Questo articolo parlerà del primo di questi due grandi condottieri, che in due momenti diversi (la situazione del governo di Ravenna al tempo di Constantius era molto più favorevole di quella di Maiorianus) cercheranno di rivitalizzare la sempre più marcescente struttura statuale, corrotta fino alle fondamenta e sempre più vuota di spirito, che alla fine fu causa della sua caduta più che le invasioni barbariche, che in altri tempi sarebbero state affrontate con bel altro risultato.
Constantius è il nostro primo protagonista. Nato a Naisso, città natale di Constantinus Magnus, fondatore della città di Costantinopoli e grande architetto dell’introduzione del Cristianesimo nel mondo ufficiale romano, era l’ennesimo soldato illirico uscito dai ranghi grazie ai propri meriti bellici fino a scalare la gerarchia militare. Era un uomo di Stilicho, con cui aveva militato in molte guerre e, nel caos seguito dal sacco di Roma del 410, dove Alaricus aveva potuto impunemente prendere la Città Eterna, sorse come nuovo uomo forte per riempire il gigantesco vuoto lasciato dal magister militum assassinato due anni prima.
Dalla sua, oltre che l’esperienza militare, aveva il sangue, totalmente romano.
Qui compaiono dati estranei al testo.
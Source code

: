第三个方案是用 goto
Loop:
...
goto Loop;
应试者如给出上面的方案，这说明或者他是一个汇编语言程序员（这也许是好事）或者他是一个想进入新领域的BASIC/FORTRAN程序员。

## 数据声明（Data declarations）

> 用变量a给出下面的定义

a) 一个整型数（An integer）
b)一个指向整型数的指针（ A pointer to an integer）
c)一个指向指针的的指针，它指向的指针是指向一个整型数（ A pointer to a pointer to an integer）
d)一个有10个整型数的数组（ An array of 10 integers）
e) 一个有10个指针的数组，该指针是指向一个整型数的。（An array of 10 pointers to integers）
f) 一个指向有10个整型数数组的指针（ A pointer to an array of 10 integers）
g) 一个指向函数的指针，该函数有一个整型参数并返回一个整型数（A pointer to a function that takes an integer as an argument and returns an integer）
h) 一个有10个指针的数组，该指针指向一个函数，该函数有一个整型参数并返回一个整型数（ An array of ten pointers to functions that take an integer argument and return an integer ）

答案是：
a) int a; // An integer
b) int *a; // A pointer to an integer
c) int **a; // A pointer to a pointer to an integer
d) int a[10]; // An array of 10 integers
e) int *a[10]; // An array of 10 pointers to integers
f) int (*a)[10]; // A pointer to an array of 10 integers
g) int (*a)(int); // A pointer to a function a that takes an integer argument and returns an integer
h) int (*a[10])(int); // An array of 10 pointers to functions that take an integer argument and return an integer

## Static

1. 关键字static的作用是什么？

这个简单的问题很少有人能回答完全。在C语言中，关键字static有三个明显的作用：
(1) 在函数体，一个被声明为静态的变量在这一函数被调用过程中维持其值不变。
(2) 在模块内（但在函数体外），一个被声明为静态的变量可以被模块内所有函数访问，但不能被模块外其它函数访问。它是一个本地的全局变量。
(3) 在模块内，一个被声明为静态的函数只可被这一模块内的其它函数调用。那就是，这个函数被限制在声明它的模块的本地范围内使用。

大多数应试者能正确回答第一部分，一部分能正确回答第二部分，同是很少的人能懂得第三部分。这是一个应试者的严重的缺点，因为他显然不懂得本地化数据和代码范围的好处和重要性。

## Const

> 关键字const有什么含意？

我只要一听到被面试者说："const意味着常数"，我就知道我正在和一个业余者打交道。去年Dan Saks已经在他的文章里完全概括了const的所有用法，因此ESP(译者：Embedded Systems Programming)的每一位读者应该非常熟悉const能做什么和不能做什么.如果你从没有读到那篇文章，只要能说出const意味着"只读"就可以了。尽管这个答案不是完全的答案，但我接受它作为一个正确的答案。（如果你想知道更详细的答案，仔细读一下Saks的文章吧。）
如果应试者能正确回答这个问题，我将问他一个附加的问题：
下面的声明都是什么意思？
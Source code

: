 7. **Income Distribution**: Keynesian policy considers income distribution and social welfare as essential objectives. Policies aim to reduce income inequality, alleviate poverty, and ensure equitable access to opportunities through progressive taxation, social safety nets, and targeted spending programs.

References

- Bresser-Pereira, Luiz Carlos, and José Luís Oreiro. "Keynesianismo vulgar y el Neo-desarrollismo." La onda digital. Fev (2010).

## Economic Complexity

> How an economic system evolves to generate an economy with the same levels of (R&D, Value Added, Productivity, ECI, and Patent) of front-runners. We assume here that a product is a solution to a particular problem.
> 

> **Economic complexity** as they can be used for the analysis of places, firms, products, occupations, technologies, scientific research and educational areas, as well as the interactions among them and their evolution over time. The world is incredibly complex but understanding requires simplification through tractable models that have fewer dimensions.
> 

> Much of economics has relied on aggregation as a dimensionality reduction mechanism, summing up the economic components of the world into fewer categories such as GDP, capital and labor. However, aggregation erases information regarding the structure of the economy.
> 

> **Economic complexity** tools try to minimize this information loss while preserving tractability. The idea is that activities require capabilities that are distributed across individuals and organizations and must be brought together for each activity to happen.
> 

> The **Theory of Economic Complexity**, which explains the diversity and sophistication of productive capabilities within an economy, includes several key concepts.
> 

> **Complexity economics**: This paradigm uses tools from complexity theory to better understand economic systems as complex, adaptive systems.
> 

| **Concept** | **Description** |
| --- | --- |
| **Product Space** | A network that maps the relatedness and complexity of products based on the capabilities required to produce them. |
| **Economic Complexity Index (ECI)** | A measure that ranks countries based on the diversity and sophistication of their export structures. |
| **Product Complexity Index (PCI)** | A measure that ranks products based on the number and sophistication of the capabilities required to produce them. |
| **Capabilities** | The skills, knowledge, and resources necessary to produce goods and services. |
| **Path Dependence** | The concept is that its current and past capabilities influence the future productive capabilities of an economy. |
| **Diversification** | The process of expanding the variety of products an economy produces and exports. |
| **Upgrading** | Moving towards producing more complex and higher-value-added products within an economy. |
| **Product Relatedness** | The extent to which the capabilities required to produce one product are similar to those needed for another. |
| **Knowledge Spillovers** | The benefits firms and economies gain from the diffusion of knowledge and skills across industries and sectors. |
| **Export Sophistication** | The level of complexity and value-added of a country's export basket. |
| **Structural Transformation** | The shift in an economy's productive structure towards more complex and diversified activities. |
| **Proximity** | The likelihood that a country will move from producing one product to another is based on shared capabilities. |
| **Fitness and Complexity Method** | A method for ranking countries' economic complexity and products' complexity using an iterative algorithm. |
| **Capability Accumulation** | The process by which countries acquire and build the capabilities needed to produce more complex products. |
La situazione che gli era stata lasciata in eredità risultava a dir poco catastrofica: la Gallia e la Britannia risultavano in parte nelle mani dell’usurpatore Constantinus III e in parte in quelle di franchi, burgundi e alemanni. In Spagna stavano invece i vandali, i suebi e gli alani, mentre in Italia scorrazzavano i visigoti, che contavano tra i loro prigionieri presi a Roma perfino Galla Placidia, sorella di Honorius e, visto che questi era un inetto persino nel procreare, diretta portatrice della titolarità imperiale per i suoi figli.
I visigoti, tra i più civilizzati e romanizzati tra i barbari – perciò infidi e contorti quanto l’establishment imperiale -, avevano compreso di avere una carta da giocare di primo piano per patteggiare con il governo di Ravenna uno stanziamento di prima scelta all’interno dei domini occidentali. Constantius puntò per prima cosa ad eliminare l’usurpatore Constantinus III, autoproclamatosi imperatore in Gallia, Britannia e Spagna, oltre che il ribelle Heraclianus, governatore dell’Africa – territorio vitale per l’impero in quanto riforniva di grano la penisola – che si era ribellato a sua volta. Tra il 411 e il 414 il nuovo braccio armato di Honorius eliminò gli avversari con delle campagne lampo e delle vittorie campali nette e decisive. Si tolse anche lo sfizio di vedere giustiziato Heraclianus, l’uomo che aveva materialmente ucciso il suo maestro Stilicho, e Olympius, che aveva messo in piedi il complotto.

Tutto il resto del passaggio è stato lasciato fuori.